Many engines have already been designed to that end. There are thus well-known spark-ignition four-stroke engines with four valves per cylinder, a spark plug situated in the cylinder head on the longitudinal axis of the cylinder, with the cylinder having intake pipes positioned running substantially parallel to the axis of the cylinder, and into which the fuel-injection nozzle opens just below the intake valves.
Also known are engines of the same type but where the intake pipes are positioned so as to produce a motion of the gases around the axis of the cylinder (a motion referred to as swirl).
The piston associated with these engines commonly has a specifically shaped hollow intended to direct and to intensify the motion of the gases in the combustion chamber.

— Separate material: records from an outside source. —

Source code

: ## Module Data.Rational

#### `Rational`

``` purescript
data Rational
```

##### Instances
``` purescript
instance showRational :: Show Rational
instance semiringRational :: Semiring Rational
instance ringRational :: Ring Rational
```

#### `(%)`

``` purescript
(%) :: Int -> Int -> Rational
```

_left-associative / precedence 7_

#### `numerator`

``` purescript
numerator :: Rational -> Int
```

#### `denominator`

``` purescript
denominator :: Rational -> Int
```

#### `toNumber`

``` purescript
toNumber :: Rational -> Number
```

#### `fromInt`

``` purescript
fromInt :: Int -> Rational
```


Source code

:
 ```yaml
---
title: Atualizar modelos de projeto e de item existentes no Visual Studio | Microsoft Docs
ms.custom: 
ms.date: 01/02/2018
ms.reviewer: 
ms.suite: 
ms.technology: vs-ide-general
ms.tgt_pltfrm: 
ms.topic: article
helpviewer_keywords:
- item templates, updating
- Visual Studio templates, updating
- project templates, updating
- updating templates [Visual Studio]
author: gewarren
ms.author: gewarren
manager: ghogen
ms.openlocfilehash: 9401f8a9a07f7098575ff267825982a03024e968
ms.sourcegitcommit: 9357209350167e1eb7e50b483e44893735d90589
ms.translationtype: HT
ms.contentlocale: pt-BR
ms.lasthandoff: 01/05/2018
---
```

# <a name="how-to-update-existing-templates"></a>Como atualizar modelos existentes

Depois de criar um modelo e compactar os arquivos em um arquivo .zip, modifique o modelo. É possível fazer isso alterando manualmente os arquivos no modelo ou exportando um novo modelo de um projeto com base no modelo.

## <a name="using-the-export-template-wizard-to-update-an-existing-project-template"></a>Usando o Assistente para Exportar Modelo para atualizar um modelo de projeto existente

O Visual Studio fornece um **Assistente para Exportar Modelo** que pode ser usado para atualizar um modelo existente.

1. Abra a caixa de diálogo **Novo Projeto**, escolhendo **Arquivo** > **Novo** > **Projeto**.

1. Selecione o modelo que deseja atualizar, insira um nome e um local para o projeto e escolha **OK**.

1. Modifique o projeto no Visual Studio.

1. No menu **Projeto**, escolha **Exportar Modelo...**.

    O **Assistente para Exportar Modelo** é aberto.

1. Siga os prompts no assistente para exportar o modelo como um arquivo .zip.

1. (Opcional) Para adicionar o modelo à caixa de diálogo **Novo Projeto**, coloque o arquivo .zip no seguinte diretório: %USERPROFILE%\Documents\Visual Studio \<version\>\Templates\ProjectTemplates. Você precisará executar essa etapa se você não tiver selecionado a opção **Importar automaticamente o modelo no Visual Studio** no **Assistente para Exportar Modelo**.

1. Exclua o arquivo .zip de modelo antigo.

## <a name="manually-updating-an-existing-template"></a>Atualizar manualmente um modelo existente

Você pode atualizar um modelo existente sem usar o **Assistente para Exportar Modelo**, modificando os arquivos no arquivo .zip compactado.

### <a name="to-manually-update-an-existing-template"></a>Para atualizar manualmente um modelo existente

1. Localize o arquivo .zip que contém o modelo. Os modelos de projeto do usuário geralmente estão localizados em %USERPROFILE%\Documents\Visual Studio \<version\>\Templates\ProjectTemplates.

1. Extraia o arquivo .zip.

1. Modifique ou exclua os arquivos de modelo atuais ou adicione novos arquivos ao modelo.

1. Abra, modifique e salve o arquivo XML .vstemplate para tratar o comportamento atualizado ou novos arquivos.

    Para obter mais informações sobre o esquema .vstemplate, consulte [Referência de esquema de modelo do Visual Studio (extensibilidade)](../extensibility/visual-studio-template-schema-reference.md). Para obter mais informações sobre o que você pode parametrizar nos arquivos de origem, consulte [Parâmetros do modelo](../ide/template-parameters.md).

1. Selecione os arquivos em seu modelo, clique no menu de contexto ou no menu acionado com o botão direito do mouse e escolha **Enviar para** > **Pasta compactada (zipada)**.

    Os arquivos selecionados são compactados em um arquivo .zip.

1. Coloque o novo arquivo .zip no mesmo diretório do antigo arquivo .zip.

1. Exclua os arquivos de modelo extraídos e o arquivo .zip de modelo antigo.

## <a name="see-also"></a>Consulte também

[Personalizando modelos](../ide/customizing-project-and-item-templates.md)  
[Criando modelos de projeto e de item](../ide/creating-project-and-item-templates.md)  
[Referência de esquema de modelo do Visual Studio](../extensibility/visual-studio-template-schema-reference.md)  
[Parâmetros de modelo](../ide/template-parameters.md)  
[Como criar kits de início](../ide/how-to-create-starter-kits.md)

There are also well-known engines whose piston has a spherical bowl (or hollow) situated at the top dead center, just opposite the fuel-injection nozzle and the spark plug.
All these engines have large capacities (cylinder bores rather above 80 mm) and they all have at least four valves per cylinder.
They allow combustion in a stratified mode at low loads and/or so-called homogeneous combustion at high loads.
The combustion is referred to as stratified when a zone of the combustion chamber contains a richer mixture than the rest of the chamber, at low loads. This allows easier ignition of the mixture since the enriched zone is globally close to the spark plug.
At high loads, so-called homogeneous combustion is recommended. The mixture then has to be very homogeneous in the whole of the combustion chamber.
Direct injection engines currently work properly either in one mode or in the other. It is generally difficult to reconcile both operating modes.
In such engines, the size, the accessibility and the cost are important parameters.